01 avril, 2007

La théorie de l'équité !

Hier soir, lors de ma soirée chez des amis, j’avais des prises de position plus violentes que certains des convives. La mode étant à la tempérance, qui confine parfois à la passivité, on a pu me reprocher d’être trop peu modéré. Je me suis bien sur défendu, arguant du fait, que tous, autour de cette table, ne vivions pas la même réalité.

Si on m’en avait laissé le temps, j’aurais pu justement parler de la théorie de l’équité qui pouvait expliquer nos comportements différents. En effet, dans un environnement donné, en fonction de leur âge, de leur situation socioprofessionnelle, des risques qu’ils prennent ou ne veulent as prendre, les individus parviennent soit à une forme de satisfaction, soit d’insatisfaction. Tandis que la première engendre la sérénité, la seconde pousse à la frustration qui amènera la colère.

La théorie de l’équité est une norme couramment utilisée par les individus pour évaluer le caractère juste ou injuste de ce qu’ils obtiennent lors d’un échange social ou à l’issue d’une transaction. Ainsi dans une fratrie, un enfant pourra dire, que ce qu’il vit à l’instant n’est pas juste parce que son grand frère, par exemple, a eu tel droit qu’on lui refuse.

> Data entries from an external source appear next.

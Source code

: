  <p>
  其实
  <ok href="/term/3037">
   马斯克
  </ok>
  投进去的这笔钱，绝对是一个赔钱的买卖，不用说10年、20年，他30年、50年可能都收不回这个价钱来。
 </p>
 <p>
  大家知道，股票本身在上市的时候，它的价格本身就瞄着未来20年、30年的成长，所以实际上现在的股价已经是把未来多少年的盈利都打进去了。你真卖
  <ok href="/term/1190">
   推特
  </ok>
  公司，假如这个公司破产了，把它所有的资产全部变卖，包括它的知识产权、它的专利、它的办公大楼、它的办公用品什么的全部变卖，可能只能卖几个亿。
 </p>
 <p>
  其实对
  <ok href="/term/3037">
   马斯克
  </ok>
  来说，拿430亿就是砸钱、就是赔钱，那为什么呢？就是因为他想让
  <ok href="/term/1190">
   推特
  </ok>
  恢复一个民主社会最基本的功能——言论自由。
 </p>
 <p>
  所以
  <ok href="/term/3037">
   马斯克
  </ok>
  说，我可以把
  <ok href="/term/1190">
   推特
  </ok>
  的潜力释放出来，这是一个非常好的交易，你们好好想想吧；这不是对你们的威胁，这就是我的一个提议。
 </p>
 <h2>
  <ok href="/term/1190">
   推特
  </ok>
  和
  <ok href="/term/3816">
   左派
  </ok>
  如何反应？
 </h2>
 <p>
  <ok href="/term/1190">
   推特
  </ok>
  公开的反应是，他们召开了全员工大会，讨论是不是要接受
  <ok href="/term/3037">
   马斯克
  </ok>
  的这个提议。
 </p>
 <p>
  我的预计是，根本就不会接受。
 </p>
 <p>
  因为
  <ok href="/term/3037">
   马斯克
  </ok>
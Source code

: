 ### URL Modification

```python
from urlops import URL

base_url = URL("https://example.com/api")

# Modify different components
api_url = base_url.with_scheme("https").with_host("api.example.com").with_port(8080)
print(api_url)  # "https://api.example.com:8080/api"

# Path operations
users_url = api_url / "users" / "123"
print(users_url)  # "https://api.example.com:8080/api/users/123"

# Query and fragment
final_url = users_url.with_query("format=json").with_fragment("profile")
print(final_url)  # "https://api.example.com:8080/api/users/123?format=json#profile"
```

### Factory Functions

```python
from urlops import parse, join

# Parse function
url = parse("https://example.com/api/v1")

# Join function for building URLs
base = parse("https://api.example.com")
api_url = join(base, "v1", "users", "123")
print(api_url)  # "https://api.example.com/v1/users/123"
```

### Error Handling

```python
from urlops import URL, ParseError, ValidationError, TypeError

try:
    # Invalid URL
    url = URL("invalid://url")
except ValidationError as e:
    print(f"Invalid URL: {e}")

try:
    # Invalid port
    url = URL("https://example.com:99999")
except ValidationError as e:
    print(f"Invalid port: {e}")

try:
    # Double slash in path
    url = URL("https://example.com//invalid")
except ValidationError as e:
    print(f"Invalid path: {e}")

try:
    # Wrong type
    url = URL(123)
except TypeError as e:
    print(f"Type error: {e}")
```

Il s’agit donc d’une norme de mérite : l’individu va percevoir une situation juste dans la mesure où ce qu’il obtient (R) par rapport à ce qu’il engage (A) est proportionnel à ce que l’autre partie obtient (R1) par rapport à ce qu’elle a engage (A1). La théorie nécessite donc toujours qu’il existe une comparaison entre soi-même et autrui.

La perception de justice ou d’injustice est nécessairement relative à un autre socialement identique qui va servir de référent car une situation n’est pas juste ou injuste dans l’absolu. Cette théorie est une théorie cognitive puisqu’elle repose sur la perception que l’individu a de lui même et d’autrui.

Dans cette théorie, on admet que l’individu calcule un score pour lui même et pour autrui, afin d’évaluer si il existe entre sa situation et celle de celui avec qui il se compare, une forme d’équité, c’est à dire de justice. On la met en équation de la manière suivante :

Score =( R/A)

R correspondra aux résultats (ex. : salaire) tandis que A représente l’Apport (ex. : effort donné). Et donc :

  • Si le score du sujet est égal à celui d'autrui, alors il y a équité, et donc il sera motivé ;

  • Si les scores sont inégaux, alors il n'y a pas équité, mais iniquité, et la motivation baisse.

L’iniquité survient dans deux cas :

  • Lorsque l’individu est « sous-rétribué », c’est à dire lorsque son score est inférieur à celui de l’individu auquel il se compare ;

  • Lorsqu’il est « sur-rétribué » c’est-à-dire lorsque son score est supérieur à celui de l’individu auquel il se compare.

  • Il semblerait par ailleurs que le sentiment de sous-équité soit plus vite atteint que celui de sur-équité. L’individu vit évidemment mieux le fait d’avoir un score plus élevé que plus bas qu’autrui, situation qu’il justifiera toujours plus facilement.

Le sentiment d’iniquité entraîne toujours chez l’individu un état de tension psychologique :

  • En situation de sous-équité, l’individu va avoir un sentiment de colère de frustration ;

  • En situation de sur-équité il va culpabiliser.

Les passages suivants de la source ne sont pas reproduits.